Jurgen looked at the little mirror. "There was a woman of the Léshy who not long ago showed me an employment to which one might put the blood of white pigeons. She too used such a mirror. I saw what followed, but I must tell you candidly that I understood nothing of the ins and outs of the affair."
Merlin nodded. "I suspected something of the sort. So I elected to talk with you in a room wherein, as you perceive, there are no shadows."
"Now, upon my word," says Jurgen, "but here at last is somebody who can see my attendant! Why is it, pray, that no one else can do so?"
"It was my own shadow which drew my notice to your follower. For I, too, have had a shadow given me. It was the gift of my father, of whom you have probably heard."
It was Jurgen's turn to nod. Everybody knew who had begotten Merlin
Ambrosius, and sensible persons preferred not to talk of the matter.
Then Merlin went on to speak of the traffic between Merlin and
Merlin's shadow.
"Thus and thus," says Merlin, "I humor my shadow. And thus and thus my shadow serves me. There is give-and-take, such as is requisite everywhere."
"I understand," says Jurgen: "but has no other person ever perceived this shadow of yours?"
"Once only, when for a while my shadow deserted me," Merlin replied. "It was on a Sunday my shadow left me, so that I walked unattended in naked sunlight: for my shadow was embracing the church-steeple, where church-goers knelt beneath him. The church-goers were obscurely troubled without suspecting why, for they looked only at each other. The priest and I alone saw him quite clearly,—the priest because this thing was evil, and I because this thing was mine."

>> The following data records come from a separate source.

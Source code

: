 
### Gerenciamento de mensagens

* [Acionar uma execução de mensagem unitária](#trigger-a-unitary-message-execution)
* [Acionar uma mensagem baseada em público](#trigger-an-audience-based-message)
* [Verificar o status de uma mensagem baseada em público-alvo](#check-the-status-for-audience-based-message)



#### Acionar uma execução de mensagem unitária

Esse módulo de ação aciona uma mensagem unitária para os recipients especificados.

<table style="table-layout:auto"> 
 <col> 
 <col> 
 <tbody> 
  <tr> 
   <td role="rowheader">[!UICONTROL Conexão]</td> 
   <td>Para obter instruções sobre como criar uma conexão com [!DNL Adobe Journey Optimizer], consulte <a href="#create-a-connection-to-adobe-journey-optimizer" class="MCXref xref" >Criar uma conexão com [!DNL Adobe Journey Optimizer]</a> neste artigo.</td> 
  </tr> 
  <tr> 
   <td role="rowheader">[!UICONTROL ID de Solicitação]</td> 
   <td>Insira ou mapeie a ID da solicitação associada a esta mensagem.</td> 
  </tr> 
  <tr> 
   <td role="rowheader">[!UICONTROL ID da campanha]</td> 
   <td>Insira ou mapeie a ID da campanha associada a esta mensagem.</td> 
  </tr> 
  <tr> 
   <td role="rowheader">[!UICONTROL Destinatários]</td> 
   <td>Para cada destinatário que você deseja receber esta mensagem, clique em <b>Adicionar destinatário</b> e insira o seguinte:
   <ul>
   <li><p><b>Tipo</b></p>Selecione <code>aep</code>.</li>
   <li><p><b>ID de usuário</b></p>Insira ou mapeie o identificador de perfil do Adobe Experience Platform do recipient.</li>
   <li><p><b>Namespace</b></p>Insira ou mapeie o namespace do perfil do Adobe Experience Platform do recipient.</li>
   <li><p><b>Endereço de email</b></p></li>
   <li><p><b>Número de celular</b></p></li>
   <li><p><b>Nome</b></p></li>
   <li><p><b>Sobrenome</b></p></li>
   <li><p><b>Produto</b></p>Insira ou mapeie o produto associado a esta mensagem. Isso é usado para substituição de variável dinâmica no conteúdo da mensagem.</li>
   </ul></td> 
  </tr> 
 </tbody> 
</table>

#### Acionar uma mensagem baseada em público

"Well, now I wonder what did the priest say to your bold shadow?"
"'But you must go away!'—and the priest spoke without any fear. Why is it they seem always without fear, those dull and calm-eyed priests? 'Such conduct is unseemly. For this is High God's house, and far-off peoples are admonished by its steadfast spire, pointing always heavenward, that the place is holy,' said the priest. And my shadow answered, 'But I only know that steeples are of phallic origin.' And my shadow wept, wept ludicrously, clinging to the steeple where church-goers knelt beneath him."
"Now, and indeed that must have been disconcerting, Messire Merlin. Still, as you got your shadow back again, there was no great harm done. But why is it that such attendants follow some men while other men are permitted to live in decent solitude? It does not seem quite fair."
"Perhaps I could explain it to you, friend, but certainly I shall not. You know too much as it is. For you appear in that bright garment of yours to have come from a land and a time which even I, who am a skilled magician, can only cloudily foresee, and cannot understand at all. What puzzles me, however"—and Merlin's fore-finger shot out. "How many feet had the first wearer of your shirt? and were you ever an old man?" says he.
"Well, four, and I was getting on," says Jurgen.
"And I did not guess! But certainly that is it,—an old poet loaned at once a young man's body and the Centaur's shirt. Adères has loosed a new jest into the world, for her own reasons—"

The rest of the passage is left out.